Synopses & Reviews
is an attack on the front lawn and everything it has come to represent.
An ongoing series of projects to replace the front lawn with edible garden landscapes responsive to culture, climate, context and people, Edible Estates reconciles issues of global food production and urbanized land use with the modest gesture of a small domestic garden. Edible Estates is a practical food-producing initiative, a place-responsive landscape design proposal, a scientific horticultural experiment, a conceptual land-art project, a defiant political statement, a community out-reach program and an act of radical gardening.
The Edible Estates project proposes the replacement of the domestic front lawn with a highly productive edible landscape. It was initiated by architect and artist Fritz Haeg on Independence Day, 2005, with the planting of the first regional prototype garden in the geographic center of the United States, Salina, Kansas. Since then three more prototype gardens have been created, in Lakewood, California; Maplewood, New Jersey and London, England. Edible Estates regional prototype gardens will ultimately be established in nine cities across the United States.

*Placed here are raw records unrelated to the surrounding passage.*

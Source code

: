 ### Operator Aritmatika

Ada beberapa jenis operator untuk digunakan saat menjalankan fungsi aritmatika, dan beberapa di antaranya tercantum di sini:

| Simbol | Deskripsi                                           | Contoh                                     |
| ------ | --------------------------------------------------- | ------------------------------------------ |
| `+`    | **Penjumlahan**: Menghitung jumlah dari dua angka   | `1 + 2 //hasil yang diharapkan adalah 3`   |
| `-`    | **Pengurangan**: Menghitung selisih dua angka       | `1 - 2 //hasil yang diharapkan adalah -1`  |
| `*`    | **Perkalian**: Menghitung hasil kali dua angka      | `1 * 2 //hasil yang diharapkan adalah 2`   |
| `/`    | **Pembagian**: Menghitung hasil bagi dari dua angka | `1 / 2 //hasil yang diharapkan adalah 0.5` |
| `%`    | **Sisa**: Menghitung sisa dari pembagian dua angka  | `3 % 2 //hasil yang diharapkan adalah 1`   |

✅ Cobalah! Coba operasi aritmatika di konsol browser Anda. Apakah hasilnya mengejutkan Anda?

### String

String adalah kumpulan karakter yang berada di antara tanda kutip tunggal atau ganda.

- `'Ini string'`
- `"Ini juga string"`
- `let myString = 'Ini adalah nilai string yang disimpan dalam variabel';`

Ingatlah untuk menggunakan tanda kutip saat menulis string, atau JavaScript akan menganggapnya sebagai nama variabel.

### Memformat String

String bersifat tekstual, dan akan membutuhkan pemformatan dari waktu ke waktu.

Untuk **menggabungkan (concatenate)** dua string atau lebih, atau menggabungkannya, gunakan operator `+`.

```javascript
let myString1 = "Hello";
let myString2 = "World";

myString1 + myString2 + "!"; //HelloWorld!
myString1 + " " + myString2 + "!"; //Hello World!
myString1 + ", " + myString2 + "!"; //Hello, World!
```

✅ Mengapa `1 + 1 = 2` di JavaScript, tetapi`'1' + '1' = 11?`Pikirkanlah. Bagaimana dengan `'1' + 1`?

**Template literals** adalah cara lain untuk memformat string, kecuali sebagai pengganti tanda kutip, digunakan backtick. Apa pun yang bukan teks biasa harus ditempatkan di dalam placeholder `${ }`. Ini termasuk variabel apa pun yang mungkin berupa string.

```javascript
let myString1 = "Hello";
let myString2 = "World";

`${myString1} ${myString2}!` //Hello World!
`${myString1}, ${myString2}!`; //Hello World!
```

Edible Estates: Attack on the Front Lawn documents the first four gardens with personal accounts written by the owners, garden plans and photographs illustrating the creation of the gardens — from ripping up the grass to harvesting a wide variety of fruits, vegetables and herbs. Essays by Haeg, landscape architect Diana Balmori, garden and food writer Rosalind Creasy, author Michael Pollan and artist and writer Lesley Stern set the Edible Estates project in the context of larger issues concerning the environment, global food production and the imperative to generate a sense of community in our urban and suburban neighborhoods. This smart, affordable and well-designed book also includes reports and photographs from the owners of other edible front yards around the country, as well as helpful resources to guide you in making your own Edible Estate.
"An ingeniously subversive landscaping manifesto..." The New York Times
"The best ideas are usually the simplest ones. Fritz Haeg deserves a genius award for his wonderfully subversive plan. Instead of mowing your lawn, you should eat it." Eric Schlosser, author, Fast Food Nation: The Dark Side of the All-American Meal
"In the future, that quarter-acre next to the house may be as valuable as the house itself. This book reminds us that there are things better than lawns — more beautiful, more hopeful, more fun." Bill McKibben, author, The Bill McKibben Reader: Pieces from an Active Life
Preface by Fritz Haeg. Texts by Fritz Haeg, Diana Balmori, Rosalind Creasy, Michael Pollan, Lesley Stern, Michelle Christman, Stan Cox, Michael Foti.
Since the first edition of Edible Estates: Attack on the Front Lawn
was published in 2008, interest in edible gardening has exploded across the United States and abroad. Even First Lady Michelle Obama is doing it.
This greatly expanded second edition of the book documents the eight Edible Estates regional prototype gardens that author Fritz Haeg has planted in California, Kansas, Texas, Maryland, New Jersey, New York and England, and includes personal accounts from the homeowner-gardeners about the pleasures and challenges of publicly growing food where they live. Ten Reports from Coast to Coast tell the stories of others who have planted their own edible front yards in towns and cities across the country. In addition to essays by renowned landscape architect and scholar Diana Balmori, edible-landscaping pioneer Rosalind Creasy, bestselling author and sustainable-food advocate Michael Pollan and artist and writer Lesley Stern, this edition features updated text by Haeg (including his observations on the Obama White House vegetable garden); a contribution from Mannahattan author Eric W. Sanderson; and Growing Power founder, MacArthur Fellow and urban farmer Will Allen's never-before-published Declaration of the Good Food Revolution. This is not a comprehensive how-to book, nor a showcase of impossibly perfect gardens. The stories presented here are intended to reveal something about how we are living today and to inspire readers to plant their own versions of an Edible Estate. If we see that our neighbor's typical grassy lawn instead can be a beautiful food garden, perhaps we will begin to look at the city around us with new eyes. Our private land can be a public model for the world in which we would like to live.
This greatly expanded second edition documents the eight "Edible Estates" regional prototype gardens that Haeg has planted in California, Kansas, Texas, Maryland, New Jersey, New York, and England, and includes personal accounts from the homeowner-gardeners.